**Exercise requirements:** Report the count of lines containing the word "Valeur" in the entries below, and nothing more.

**Extracted data:**
== == ==

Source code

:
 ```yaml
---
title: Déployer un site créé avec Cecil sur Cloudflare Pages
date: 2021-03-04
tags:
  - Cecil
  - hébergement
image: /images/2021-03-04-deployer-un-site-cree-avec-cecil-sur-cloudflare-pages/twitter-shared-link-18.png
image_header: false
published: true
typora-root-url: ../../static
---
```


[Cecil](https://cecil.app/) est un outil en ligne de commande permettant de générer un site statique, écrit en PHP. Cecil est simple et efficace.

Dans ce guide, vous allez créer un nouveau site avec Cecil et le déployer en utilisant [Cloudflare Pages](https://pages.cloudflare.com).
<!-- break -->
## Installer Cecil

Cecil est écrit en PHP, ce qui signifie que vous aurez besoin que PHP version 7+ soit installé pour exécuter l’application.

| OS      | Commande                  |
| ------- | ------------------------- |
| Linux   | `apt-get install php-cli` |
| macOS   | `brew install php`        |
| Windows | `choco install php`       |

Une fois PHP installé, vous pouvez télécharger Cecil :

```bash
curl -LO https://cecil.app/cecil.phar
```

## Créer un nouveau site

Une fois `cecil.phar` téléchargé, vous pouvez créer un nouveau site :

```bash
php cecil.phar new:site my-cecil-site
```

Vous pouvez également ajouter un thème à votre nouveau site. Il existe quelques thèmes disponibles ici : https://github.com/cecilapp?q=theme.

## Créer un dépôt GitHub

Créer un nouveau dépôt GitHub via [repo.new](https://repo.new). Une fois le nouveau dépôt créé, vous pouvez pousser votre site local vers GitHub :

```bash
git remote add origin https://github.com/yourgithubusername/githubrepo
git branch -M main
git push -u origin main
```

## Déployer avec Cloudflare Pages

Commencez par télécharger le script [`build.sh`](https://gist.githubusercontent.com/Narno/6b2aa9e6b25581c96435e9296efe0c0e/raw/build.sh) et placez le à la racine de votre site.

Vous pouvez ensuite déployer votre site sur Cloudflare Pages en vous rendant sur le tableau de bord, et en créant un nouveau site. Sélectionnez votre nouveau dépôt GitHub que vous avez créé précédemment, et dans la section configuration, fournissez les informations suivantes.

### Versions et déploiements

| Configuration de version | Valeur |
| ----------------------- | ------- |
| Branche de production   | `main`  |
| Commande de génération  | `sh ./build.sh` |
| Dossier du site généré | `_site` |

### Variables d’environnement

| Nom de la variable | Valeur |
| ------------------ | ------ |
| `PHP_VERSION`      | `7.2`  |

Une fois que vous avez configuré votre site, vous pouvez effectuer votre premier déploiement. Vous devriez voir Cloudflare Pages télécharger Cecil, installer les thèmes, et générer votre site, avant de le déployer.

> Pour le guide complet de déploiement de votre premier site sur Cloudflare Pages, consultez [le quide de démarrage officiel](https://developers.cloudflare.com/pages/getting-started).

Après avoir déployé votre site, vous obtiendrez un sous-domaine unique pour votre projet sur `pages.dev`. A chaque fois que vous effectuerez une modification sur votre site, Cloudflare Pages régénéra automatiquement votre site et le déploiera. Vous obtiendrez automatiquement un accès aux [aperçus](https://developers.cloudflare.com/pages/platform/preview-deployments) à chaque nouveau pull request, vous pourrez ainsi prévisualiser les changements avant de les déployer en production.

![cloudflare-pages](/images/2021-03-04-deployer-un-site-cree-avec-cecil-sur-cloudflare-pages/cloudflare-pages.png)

== == ==

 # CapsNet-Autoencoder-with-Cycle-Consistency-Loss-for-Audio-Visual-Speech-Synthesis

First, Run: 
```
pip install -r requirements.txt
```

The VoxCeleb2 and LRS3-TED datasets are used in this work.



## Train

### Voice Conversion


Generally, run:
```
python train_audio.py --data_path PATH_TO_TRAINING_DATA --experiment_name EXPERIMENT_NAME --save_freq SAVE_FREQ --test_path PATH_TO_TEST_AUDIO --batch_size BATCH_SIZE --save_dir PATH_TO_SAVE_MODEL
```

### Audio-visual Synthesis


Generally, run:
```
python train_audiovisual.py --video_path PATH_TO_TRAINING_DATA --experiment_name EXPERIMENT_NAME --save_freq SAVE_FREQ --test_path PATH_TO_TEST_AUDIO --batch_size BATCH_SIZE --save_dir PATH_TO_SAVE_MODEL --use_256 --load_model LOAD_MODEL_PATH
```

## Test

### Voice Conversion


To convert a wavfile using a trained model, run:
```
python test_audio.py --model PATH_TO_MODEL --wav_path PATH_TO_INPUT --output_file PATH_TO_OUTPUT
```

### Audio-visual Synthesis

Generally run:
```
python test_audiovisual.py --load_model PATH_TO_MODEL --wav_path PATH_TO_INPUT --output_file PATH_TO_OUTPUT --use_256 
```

== == ==

**Written response:** 2